• THE TASK: This task calls for printing every entry exactly.

-- Opening Marker --

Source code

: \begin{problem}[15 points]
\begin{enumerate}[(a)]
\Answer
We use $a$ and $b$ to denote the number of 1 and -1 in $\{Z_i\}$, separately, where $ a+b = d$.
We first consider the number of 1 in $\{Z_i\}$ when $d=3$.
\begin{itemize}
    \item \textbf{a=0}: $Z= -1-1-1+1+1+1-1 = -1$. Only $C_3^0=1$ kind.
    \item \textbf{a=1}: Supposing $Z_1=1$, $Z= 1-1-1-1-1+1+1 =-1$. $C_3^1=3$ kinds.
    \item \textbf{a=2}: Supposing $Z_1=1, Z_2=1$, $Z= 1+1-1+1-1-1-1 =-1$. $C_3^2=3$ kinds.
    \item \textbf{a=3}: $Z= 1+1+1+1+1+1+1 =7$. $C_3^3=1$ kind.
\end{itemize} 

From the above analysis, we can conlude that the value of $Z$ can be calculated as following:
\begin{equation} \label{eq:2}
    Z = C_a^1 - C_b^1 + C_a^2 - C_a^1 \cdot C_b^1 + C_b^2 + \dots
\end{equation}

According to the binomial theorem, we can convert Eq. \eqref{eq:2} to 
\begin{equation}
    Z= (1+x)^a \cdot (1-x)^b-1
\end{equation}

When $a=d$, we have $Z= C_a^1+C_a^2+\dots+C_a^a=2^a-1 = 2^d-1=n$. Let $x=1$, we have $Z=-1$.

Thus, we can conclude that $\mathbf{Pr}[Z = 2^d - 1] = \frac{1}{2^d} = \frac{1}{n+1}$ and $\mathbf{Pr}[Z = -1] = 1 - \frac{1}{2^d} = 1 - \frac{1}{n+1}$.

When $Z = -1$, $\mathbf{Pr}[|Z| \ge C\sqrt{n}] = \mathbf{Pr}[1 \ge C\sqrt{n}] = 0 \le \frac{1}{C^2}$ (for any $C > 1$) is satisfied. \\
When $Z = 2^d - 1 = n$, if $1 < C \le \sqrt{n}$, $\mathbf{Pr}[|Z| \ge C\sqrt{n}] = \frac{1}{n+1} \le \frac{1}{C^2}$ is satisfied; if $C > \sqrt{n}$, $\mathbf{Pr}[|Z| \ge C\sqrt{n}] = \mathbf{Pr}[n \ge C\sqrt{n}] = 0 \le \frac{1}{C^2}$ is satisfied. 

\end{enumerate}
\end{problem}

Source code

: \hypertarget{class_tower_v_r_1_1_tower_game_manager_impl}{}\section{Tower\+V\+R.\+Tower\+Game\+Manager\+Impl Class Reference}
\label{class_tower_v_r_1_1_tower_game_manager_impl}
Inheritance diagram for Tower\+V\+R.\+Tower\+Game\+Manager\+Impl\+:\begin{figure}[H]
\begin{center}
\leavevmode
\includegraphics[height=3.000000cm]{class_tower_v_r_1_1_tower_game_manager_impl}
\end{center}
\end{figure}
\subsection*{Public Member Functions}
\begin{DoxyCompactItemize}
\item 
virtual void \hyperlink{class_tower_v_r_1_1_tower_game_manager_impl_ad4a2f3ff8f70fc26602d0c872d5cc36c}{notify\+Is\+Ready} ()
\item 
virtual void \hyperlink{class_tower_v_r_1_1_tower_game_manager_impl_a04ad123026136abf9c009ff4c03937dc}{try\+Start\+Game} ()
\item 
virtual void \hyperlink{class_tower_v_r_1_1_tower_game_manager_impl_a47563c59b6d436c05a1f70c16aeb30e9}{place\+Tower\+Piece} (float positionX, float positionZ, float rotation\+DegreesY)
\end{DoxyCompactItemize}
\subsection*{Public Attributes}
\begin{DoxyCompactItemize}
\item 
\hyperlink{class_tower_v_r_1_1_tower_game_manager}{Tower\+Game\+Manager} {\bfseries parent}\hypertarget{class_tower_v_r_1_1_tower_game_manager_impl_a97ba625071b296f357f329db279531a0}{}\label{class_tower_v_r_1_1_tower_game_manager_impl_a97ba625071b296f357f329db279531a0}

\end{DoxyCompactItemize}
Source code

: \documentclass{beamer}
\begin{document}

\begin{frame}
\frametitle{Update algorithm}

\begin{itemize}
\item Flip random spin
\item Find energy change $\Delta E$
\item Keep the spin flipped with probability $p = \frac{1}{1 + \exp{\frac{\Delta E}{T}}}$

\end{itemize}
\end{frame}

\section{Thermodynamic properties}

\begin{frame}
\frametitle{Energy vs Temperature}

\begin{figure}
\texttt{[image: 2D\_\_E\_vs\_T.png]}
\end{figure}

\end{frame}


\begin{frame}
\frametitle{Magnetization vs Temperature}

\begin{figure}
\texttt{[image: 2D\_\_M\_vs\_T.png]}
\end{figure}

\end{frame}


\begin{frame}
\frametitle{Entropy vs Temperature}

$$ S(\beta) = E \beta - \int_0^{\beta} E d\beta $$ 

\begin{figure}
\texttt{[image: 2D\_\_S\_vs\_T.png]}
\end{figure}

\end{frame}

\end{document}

-- Closing Marker --

• FINISHED TASK:
Source code

: \begin{problem}[15 points]
\begin{enumerate}[(a)]
\Answer
We use $a$ and $b$ to denote the number of 1 and -1 in $\{Z_i\}$, separately, where $ a+b = d$.
We first consider the number of 1 in $\{Z_i\}$ when $d=3$.
\begin{itemize}
    \item \textbf{a=0}: $Z= -1-1-1+1+1+1-1 = -1$. Only $C_3^0=1$ kind.
    \item \textbf{a=1}: Supposing $Z_1=1$, $Z= 1-1-1-1-1+1+1 =-1$. $C_3^1=3$ kinds.
    \item \textbf{a=2}: Supposing $Z_1=1, Z_2=1$, $Z= 1+1-1+1-1-1-1 =-1$. $C_3^2=3$ kinds.
    \item \textbf{a=3}: $Z= 1+1+1+1+1+1+1 =7$. $C_3^3=1$ kind.
\end{itemize} 

From the above analysis, we can conlude that the value of $Z$ can be calculated as following:
\begin{equation} \label{eq:2}
    Z = C_a^1 - C_b^1 + C_a^2 - C_a^1 \cdot C_b^1 + C_b^2 + \dots
\end{equation}

According to the binomial theorem, we can convert Eq. \eqref{eq:2} to 
\begin{equation}
    Z= (1+x)^a \cdot (1-x)^b-1
\end{equation}

When $a=d$, we have $Z= C_a^1+C_a^2+\dots+C_a^a=2^a-1 = 2^d-1=n$. Let $x=1$, we have $Z=-1$.

Thus, we can conclude that $\mathbf{Pr}[Z = 2^d - 1] = \frac{1}{2^d} = \frac{1}{n+1}$ and $\mathbf{Pr}[Z = -1] = 1 - \frac{1}{2^d} = 1 - \frac{1}{n+1}$.

When $Z = -1$, $\mathbf{Pr}[|Z| \ge C\sqrt{n}] = \mathbf{Pr}[1 \ge C\sqrt{n}] = 0 \le \frac{1}{C^2}$ (for any $C > 1$) is satisfied. \\
When $Z = 2^d - 1 = n$, if $1 < C \le \sqrt{n}$, $\mathbf{Pr}[|Z| \ge C\sqrt{n}] = \frac{1}{n+1} \le \frac{1}{C^2}$ is satisfied; if $C > \sqrt{n}$, $\mathbf{Pr}[|Z| \ge C\sqrt{n}] = \mathbf{Pr}[n \ge C\sqrt{n}] = 0 \le \frac{1}{C^2}$ is satisfied. 

\end{enumerate}
\end{problem}

Source code

: \hypertarget{class_tower_v_r_1_1_tower_game_manager_impl}{}\section{Tower\+V\+R.\+Tower\+Game\+Manager\+Impl Class Reference}
\label{class_tower_v_r_1_1_tower_game_manager_impl}
Inheritance diagram for Tower\+V\+R.\+Tower\+Game\+Manager\+Impl\+:\begin{figure}[H]
\begin{center}
\leavevmode
\includegraphics[height=3.000000cm]{class_tower_v_r_1_1_tower_game_manager_impl}
\end{center}
\end{figure}
\subsection*{Public Member Functions}
\begin{DoxyCompactItemize}
\item 
virtual void \hyperlink{class_tower_v_r_1_1_tower_game_manager_impl_ad4a2f3ff8f70fc26602d0c872d5cc36c}{notify\+Is\+Ready} ()
\item 
virtual void \hyperlink{class_tower_v_r_1_1_tower_game_manager_impl_a04ad123026136abf9c009ff4c03937dc}{try\+Start\+Game} ()
\item 
virtual void \hyperlink{class_tower_v_r_1_1_tower_game_manager_impl_a47563c59b6d436c05a1f70c16aeb30e9}{place\+Tower\+Piece} (float positionX, float positionZ, float rotation\+DegreesY)
\end{DoxyCompactItemize}
\subsection*{Public Attributes}
\begin{DoxyCompactItemize}
\item 
\hyperlink{class_tower_v_r_1_1_tower_game_manager}{Tower\+Game\+Manager} {\bfseries parent}\hypertarget{class_tower_v_r_1_1_tower_game_manager_impl_a97ba625071b296f357f329db279531a0}{}\label{class_tower_v_r_1_1_tower_game_manager_impl_a97ba625071b296f357f329db279531a0}

\end{DoxyCompactItemize}
Source code

: \documentclass{beamer}
\begin{document}

\begin{frame}
\frametitle{Update algorithm}

\begin{itemize}
\item Flip random spin
\item Find energy change $\Delta E$
\item Keep the spin flipped with probability $p = \frac{1}{1 + \exp{\frac{\Delta E}{T}}}$

\end{itemize}
\end{frame}

\section{Thermodynamic properties}

\begin{frame}
\frametitle{Energy vs Temperature}

\begin{figure}
\texttt{[image: 2D\_\_E\_vs\_T.png]}
\end{figure}

\end{frame}


\begin{frame}
\frametitle{Magnetization vs Temperature}

\begin{figure}
\texttt{[image: 2D\_\_M\_vs\_T.png]}
\end{figure}

\end{frame}


\begin{frame}
\frametitle{Entropy vs Temperature}

$$ S(\beta) = E \beta - \int_0^{\beta} E d\beta $$ 

\begin{figure}
\texttt{[image: 2D\_\_S\_vs\_T.png]}
\end{figure}

\end{frame}

\end{document}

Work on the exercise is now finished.